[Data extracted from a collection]
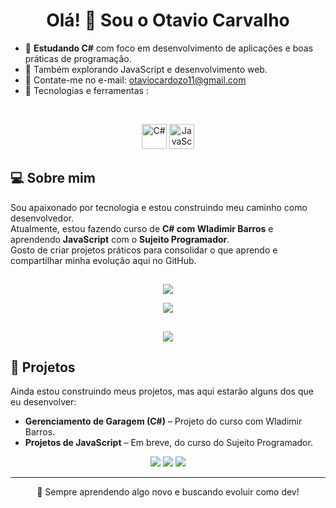 <h1 align="center">Olá! 👋 Sou o Otavio Carvalho</h1>

- 🔭 **Estudando C#** com foco em desenvolvimento de aplicações e boas práticas de programação.
- 🚀 Também explorando JavaScript e desenvolvimento web.
- 💬 Contate-me no e-mail: otaviocardozo11@gmail.com
- 🧠 Tecnologias e ferramentas :

<div style="display: inline_block"><br>
<p align="center">
  <img src="https://cdn.jsdelivr.net/gh/devicons/devicon@latest/icons/csharp/csharp-original.svg" alt="C#" height="40" width="40" />
  <img src="https://cdn.jsdelivr.net/gh/devicons/devicon@latest/icons/javascript/javascript-original.svg" alt="JavaScript" height="40" width="40" />
</p>

## 💻 Sobre mim
Sou apaixonado por tecnologia e estou construindo meu caminho como desenvolvedor.  
Atualmente, estou fazendo curso de **C# com Wladimir Barros** e aprendendo **JavaScript** com o **Sujeito Programador**.  
Gosto de criar projetos práticos para consolidar o que aprendo e compartilhar minha evolução aqui no GitHub.

##
<!-- TODO: Tabelas do perfil -->


<p align="center">
  <img src="https://github-readme-stats.vercel.app/api?username=DevScheles&show_icons=true&theme=dark" />
</p>

<p align="center">
  <img src="https://github-readme-streak-stats.herokuapp.com/?user=DevScheles&theme=dark" />
</p>

##
<p align="center">
  <img src="https://github-readme-stats.vercel.app/api/top-langs/?username=DevScheles&layout=compact&theme=dark" />
</p>


##

## 💼 Projetos

<!-- TODO: adicionar links dos projetos quando finalizados -->

Ainda estou construindo meus projetos, mas aqui estarão alguns dos que eu desenvolver:

- **Gerenciamento de Garagem (C#)** – Projeto do curso com Wladimir Barros.  
- **Projetos de JavaScript** – Em breve, do curso do Sujeito Programador.  



<!-- TODO: Botoes Redes Sociais e Contato -->

<p align="center">
  <a href="https://www.instagram.com/otavio_cardozoo/" target="_blank"><img src="https://img.shields.io/badge/-Instagram-%23E4405F?style=for-the-badge&logo=instagram&logoColor=white" target="_blank"></a>
  <a href = "mailto:otaviocardozo11@gmail.com"><img src="https://img.shields.io/badge/-Gmail-%23333?style=for-the-badge&logo=gmail&logoColor=white" target="_blank"></a>
  <a href="https://wa.me/554396664686" target="_blank">
  <img src="https://img.shields.io/badge/WhatsApp-25D366?style=for-the-badge&logo=whatsapp&logoColor=white">
</a>
</a> 
</p>

---

<p align="center">
  🌱 Sempre aprendendo algo novo e buscando evoluir como dev!
</p>
  
</div>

What you are asked to do:
Write down exactly the line with "<!-- TODO: Botoes Redes Sociais e Contato -->", then each line after it through the end of the data.

Response:
<!-- TODO: Botoes Redes Sociais e Contato -->

<p align="center">
  <a href="https://www.instagram.com/otavio_cardozoo/" target="_blank"><img src="https://img.shields.io/badge/-Instagram-%23E4405F?style=for-the-badge&logo=instagram&logoColor=white" target="_blank"></a>
  <a href = "mailto:otaviocardozo11@gmail.com"><img src="https://img.shields.io/badge/-Gmail-%23333?style=for-the-badge&logo=gmail&logoColor=white" target="_blank"></a>
  <a href="https://wa.me/554396664686" target="_blank">
  <img src="https://img.shields.io/badge/WhatsApp-25D366?style=for-the-badge&logo=whatsapp&logoColor=white">
</a>
</a> 
</p>

---

<p align="center">
  🌱 Sempre aprendendo algo novo e buscando evoluir como dev!
</p>
  
</div>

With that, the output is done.